Task directions: Please find all lines in the data that hold the string "layout" and copy them.

· · · · · · ·

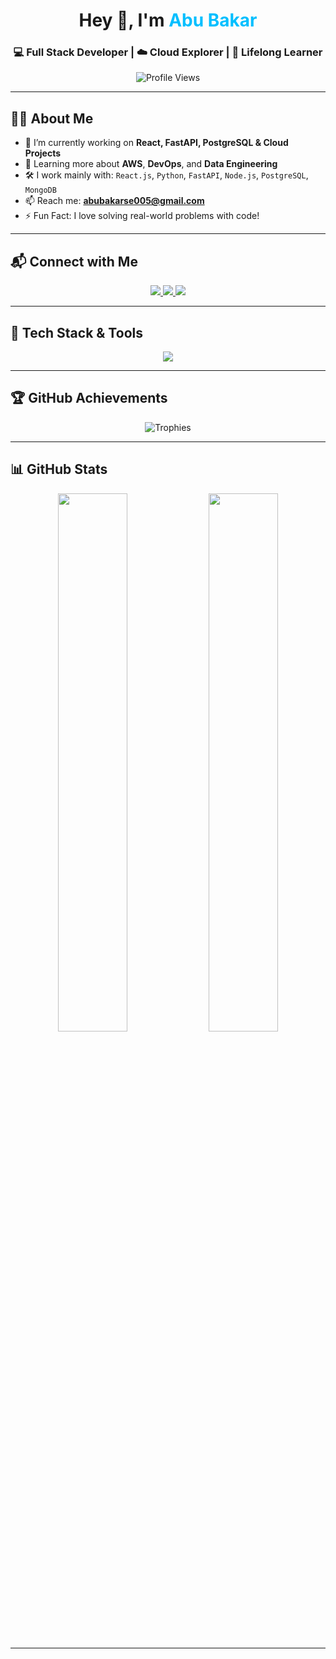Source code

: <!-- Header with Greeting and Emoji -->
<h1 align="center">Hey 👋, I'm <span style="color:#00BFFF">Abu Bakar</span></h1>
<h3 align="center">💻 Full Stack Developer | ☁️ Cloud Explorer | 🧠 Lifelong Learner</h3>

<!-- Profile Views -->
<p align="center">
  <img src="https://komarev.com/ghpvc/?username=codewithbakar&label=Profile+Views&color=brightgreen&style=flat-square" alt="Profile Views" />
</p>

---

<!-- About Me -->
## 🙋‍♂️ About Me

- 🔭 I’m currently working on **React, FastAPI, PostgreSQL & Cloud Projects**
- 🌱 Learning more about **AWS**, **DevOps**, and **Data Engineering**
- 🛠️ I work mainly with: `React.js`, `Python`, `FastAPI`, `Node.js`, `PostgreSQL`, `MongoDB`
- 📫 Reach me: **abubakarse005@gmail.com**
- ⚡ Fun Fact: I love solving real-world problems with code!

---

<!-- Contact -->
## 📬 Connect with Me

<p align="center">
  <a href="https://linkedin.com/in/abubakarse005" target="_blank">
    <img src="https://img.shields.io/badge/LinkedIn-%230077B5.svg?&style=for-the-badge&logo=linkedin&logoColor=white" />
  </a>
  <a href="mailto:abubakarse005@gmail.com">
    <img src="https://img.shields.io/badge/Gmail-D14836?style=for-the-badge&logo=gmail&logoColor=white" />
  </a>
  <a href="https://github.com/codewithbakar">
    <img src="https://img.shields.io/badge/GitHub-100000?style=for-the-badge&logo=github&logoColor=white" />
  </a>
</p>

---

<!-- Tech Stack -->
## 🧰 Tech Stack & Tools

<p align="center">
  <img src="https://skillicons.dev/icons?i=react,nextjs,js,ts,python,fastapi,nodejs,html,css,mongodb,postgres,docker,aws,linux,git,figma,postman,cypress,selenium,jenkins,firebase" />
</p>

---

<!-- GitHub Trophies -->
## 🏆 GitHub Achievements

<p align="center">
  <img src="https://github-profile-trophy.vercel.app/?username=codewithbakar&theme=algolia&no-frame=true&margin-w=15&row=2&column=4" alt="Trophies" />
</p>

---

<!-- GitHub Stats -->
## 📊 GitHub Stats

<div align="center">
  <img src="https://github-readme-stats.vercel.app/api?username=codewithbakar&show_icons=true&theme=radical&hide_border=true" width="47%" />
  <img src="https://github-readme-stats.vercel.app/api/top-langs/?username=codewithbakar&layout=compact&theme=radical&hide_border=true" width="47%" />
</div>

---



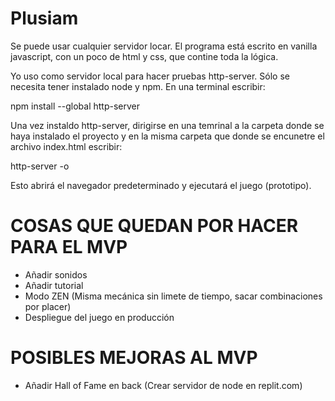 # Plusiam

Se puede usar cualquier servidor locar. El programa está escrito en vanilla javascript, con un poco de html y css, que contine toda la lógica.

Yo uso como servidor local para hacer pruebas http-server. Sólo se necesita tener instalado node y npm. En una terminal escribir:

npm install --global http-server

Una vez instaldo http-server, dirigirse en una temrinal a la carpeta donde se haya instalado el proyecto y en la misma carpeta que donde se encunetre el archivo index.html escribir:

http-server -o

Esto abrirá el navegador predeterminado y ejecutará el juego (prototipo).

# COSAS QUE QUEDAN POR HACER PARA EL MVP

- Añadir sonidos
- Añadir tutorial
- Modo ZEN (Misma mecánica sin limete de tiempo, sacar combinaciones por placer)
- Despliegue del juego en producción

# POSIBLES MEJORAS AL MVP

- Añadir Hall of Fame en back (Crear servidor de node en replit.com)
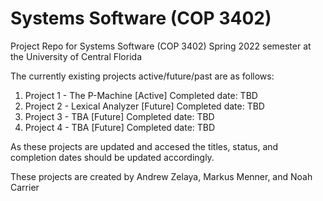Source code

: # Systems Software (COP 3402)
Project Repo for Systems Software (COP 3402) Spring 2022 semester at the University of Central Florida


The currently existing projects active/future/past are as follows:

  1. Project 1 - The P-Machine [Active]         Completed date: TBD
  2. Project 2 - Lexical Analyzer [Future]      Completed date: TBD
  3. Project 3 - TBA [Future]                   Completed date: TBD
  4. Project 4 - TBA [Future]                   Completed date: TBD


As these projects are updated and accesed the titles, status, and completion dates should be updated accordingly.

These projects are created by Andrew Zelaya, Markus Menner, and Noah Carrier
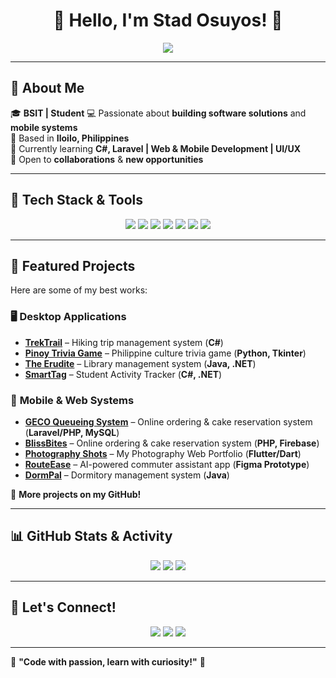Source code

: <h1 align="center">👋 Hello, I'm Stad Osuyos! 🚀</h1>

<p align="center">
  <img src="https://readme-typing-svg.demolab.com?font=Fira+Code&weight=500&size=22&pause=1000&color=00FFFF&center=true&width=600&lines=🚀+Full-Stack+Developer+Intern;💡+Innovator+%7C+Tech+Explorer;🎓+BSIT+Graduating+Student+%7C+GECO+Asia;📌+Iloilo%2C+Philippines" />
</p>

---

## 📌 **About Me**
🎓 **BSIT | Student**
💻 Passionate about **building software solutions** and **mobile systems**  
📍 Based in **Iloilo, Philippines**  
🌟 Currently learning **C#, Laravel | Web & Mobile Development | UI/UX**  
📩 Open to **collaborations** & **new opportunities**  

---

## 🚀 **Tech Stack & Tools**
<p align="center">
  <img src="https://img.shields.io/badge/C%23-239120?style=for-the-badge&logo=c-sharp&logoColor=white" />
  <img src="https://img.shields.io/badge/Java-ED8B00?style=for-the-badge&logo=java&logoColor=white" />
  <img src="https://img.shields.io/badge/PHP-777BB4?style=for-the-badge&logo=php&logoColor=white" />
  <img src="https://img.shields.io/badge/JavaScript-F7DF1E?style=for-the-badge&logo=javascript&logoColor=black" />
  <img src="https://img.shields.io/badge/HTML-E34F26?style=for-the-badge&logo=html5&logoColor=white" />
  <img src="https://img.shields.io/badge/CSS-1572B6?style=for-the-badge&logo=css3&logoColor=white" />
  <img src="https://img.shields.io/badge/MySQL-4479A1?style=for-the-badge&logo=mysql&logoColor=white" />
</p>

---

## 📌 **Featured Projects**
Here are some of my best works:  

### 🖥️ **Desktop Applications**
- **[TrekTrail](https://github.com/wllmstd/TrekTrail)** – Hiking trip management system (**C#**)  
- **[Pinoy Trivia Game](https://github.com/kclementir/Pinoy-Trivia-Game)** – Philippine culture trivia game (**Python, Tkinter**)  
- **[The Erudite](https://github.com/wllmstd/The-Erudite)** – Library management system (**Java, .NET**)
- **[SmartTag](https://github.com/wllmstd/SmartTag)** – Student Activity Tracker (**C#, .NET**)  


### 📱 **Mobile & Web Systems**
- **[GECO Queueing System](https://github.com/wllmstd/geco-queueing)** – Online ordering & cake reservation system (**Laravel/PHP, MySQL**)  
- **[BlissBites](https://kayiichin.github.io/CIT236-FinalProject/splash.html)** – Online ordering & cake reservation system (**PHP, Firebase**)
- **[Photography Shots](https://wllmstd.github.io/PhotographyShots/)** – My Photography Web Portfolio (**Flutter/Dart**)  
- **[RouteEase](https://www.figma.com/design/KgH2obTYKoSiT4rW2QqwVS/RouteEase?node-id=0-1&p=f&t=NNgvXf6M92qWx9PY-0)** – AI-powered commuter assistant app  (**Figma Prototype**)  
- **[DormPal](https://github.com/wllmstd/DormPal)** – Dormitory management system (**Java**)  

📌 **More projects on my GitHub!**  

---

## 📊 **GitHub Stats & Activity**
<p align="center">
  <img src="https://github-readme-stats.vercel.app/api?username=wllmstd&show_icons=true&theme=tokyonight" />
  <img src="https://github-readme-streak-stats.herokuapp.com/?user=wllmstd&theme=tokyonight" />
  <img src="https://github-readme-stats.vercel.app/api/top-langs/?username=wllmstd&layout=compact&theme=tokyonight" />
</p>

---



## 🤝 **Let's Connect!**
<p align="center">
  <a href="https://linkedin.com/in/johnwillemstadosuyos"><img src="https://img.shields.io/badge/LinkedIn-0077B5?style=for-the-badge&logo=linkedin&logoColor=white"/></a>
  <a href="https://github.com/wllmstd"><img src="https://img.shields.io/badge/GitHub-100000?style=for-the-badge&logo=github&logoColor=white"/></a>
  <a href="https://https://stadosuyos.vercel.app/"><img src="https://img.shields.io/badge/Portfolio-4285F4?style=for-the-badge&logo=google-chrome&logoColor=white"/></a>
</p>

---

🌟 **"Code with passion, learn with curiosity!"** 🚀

· · · · · · ·

Task response:
  <img src="https://github-readme-stats.vercel.app/api/top-langs/?username=codewithbakar&layout=compact&theme=radical&hide_border=true" width="47%" />
  <img src="https://github-readme-stats.vercel.app/api/top-langs/?username=wllmstd&layout=compact&theme=tokyonight" />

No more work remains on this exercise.